Exercise description>
Here is a block of records. Copy every line in it that includes "Arrow".

══ The records

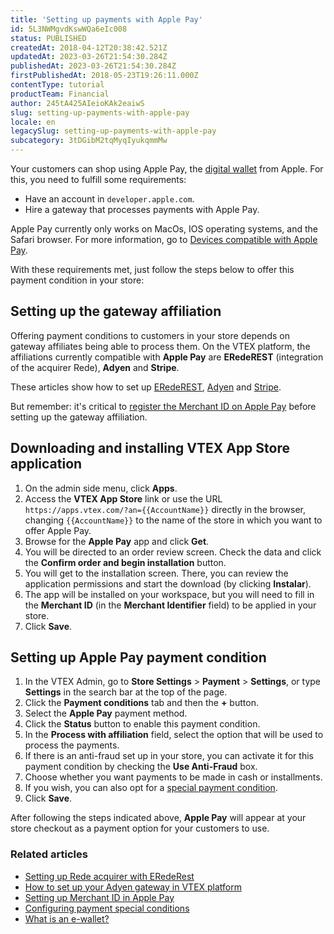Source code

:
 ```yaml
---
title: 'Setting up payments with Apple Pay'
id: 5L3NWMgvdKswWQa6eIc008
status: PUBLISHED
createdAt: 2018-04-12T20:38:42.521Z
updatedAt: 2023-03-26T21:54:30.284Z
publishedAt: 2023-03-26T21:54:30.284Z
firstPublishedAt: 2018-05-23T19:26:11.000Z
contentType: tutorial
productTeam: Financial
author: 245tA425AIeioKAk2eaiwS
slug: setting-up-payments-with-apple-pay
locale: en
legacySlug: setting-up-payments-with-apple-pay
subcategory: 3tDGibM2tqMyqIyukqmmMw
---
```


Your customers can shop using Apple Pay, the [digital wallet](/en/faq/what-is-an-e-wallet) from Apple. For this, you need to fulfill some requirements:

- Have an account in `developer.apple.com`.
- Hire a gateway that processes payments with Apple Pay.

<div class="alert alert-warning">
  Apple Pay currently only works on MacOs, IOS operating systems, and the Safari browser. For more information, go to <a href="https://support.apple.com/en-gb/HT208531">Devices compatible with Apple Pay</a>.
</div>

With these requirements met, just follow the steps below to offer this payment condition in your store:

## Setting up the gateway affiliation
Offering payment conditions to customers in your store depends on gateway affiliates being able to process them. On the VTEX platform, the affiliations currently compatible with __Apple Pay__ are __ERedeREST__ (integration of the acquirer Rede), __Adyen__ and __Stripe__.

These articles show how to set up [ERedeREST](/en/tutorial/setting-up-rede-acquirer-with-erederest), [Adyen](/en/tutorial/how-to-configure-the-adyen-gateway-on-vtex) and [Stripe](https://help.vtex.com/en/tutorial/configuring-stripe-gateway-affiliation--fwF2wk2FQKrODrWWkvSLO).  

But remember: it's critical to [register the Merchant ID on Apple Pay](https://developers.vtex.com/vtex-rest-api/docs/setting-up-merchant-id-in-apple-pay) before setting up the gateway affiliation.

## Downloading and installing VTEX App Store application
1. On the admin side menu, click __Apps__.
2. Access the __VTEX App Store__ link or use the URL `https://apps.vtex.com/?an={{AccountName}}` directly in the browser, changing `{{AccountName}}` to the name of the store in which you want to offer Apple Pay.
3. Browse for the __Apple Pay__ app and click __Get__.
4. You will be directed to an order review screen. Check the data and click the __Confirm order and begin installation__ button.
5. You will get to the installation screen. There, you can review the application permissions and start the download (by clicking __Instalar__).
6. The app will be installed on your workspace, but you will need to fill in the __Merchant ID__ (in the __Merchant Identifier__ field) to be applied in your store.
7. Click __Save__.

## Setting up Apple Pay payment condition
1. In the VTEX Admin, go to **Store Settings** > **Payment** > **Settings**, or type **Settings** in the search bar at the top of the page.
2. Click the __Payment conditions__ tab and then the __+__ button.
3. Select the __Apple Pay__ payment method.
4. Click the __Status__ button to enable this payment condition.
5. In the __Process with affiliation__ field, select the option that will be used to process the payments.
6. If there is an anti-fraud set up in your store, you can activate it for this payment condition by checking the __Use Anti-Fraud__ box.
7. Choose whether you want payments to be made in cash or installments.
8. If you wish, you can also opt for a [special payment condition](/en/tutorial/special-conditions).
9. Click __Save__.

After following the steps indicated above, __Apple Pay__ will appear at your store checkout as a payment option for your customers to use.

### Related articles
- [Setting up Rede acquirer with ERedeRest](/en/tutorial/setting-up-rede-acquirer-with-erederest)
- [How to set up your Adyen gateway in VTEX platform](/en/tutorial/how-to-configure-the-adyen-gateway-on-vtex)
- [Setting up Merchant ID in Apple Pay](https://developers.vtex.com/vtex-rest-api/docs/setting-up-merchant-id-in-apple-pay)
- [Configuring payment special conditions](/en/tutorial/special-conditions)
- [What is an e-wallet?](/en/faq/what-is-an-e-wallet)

════
══ The records

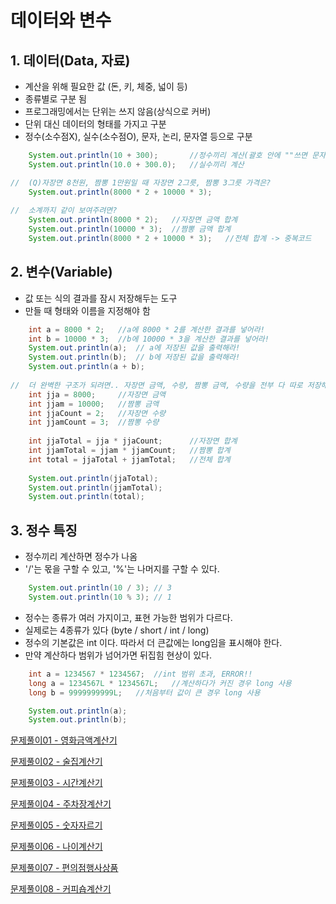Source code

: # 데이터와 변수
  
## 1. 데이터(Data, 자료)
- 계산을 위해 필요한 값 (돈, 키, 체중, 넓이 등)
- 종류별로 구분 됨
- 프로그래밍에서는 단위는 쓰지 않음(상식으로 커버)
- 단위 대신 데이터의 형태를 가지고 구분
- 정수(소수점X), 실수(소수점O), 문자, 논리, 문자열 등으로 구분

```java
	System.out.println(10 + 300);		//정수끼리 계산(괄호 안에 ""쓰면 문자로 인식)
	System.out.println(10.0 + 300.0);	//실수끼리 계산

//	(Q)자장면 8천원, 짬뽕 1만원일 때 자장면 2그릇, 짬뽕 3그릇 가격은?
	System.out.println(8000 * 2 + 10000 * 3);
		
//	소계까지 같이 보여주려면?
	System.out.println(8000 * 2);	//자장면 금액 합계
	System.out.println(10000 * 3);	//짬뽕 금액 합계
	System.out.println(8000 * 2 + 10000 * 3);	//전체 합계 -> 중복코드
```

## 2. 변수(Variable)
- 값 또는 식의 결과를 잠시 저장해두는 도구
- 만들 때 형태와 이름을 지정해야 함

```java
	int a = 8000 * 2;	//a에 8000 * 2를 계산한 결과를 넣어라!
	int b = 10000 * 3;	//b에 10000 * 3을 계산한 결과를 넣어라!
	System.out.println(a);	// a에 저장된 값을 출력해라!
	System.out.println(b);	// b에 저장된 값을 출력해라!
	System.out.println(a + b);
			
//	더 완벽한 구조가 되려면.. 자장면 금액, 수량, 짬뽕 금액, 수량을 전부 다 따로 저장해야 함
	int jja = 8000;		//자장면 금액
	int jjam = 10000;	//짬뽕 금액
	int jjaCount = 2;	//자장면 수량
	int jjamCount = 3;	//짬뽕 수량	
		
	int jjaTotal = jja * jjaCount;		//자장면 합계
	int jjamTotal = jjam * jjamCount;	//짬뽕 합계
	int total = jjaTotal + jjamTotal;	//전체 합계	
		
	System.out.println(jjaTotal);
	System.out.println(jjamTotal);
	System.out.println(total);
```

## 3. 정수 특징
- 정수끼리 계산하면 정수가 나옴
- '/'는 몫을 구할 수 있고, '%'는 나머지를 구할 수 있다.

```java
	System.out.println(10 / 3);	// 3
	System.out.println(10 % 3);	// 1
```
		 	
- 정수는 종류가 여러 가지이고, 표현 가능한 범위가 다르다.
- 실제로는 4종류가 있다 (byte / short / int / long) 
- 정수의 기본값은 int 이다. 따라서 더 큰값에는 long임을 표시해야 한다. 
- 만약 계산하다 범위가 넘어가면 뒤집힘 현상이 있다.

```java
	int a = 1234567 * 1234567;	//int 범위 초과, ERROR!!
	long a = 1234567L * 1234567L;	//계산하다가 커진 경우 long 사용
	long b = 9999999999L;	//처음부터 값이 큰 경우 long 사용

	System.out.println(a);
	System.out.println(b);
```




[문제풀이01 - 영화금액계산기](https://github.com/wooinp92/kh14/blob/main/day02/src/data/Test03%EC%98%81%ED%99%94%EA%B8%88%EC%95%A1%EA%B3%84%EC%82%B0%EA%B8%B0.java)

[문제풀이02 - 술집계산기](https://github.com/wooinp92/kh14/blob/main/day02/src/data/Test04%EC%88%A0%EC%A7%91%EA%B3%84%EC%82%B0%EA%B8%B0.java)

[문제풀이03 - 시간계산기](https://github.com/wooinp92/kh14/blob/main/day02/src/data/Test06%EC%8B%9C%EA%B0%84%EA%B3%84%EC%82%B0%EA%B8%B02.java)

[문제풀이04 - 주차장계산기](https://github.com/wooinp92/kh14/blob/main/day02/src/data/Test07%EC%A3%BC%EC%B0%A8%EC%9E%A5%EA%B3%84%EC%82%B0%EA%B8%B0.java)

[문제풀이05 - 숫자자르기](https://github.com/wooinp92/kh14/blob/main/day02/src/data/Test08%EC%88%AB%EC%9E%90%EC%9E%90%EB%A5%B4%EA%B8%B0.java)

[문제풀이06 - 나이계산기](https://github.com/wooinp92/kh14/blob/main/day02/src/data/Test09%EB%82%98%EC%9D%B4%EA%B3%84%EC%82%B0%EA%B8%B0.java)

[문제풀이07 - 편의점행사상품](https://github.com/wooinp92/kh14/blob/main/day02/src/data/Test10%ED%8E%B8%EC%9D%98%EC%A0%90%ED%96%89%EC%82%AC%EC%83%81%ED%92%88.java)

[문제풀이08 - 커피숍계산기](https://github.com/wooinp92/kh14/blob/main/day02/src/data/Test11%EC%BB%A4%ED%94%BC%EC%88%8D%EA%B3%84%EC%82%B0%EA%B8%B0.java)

════
══ The records

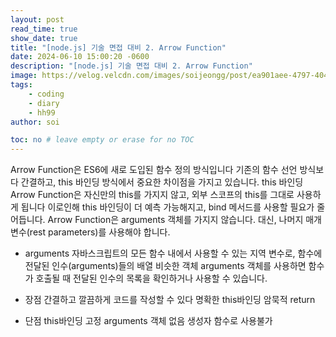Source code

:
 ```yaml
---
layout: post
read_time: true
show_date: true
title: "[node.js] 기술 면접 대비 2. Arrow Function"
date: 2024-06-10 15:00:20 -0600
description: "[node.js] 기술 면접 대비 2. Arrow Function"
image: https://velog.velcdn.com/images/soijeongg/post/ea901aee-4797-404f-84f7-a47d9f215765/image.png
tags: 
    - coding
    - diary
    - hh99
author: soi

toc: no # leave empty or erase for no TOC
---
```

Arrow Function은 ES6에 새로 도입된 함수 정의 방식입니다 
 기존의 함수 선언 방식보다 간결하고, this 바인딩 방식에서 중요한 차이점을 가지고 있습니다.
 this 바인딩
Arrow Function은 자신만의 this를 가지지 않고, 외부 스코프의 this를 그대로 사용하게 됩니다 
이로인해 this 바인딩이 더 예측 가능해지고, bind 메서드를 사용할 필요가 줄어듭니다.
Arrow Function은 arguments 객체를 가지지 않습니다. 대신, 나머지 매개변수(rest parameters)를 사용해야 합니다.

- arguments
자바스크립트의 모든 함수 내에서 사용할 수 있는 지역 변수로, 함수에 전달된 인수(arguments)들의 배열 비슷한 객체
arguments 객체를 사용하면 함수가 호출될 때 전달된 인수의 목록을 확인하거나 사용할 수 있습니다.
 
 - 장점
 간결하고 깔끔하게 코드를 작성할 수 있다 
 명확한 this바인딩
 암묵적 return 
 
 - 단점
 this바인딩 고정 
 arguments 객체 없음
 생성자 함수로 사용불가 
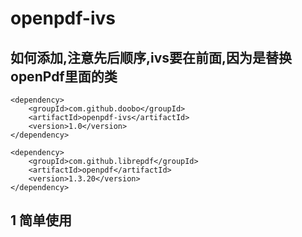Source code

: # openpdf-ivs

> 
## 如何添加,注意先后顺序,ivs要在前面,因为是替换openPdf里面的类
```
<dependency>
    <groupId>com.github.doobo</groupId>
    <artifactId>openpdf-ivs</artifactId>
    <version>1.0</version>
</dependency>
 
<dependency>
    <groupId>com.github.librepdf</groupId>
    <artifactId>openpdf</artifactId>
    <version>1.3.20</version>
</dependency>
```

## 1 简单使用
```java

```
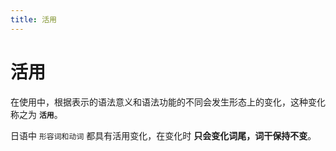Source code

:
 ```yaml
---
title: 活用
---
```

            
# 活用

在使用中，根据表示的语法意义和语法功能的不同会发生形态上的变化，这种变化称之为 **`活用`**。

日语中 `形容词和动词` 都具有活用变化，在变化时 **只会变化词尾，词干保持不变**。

════

Task solution>
title: "[node.js] 기술 면접 대비 2. Arrow Function"
description: "[node.js] 기술 면접 대비 2. Arrow Function"
Arrow Function은 ES6에 새로 도입된 함수 정의 방식입니다 
Arrow Function은 자신만의 this를 가지지 않고, 외부 스코프의 this를 그대로 사용하게 됩니다 
Arrow Function은 arguments 객체를 가지지 않습니다. 대신, 나머지 매개변수(rest parameters)를 사용해야 합니다.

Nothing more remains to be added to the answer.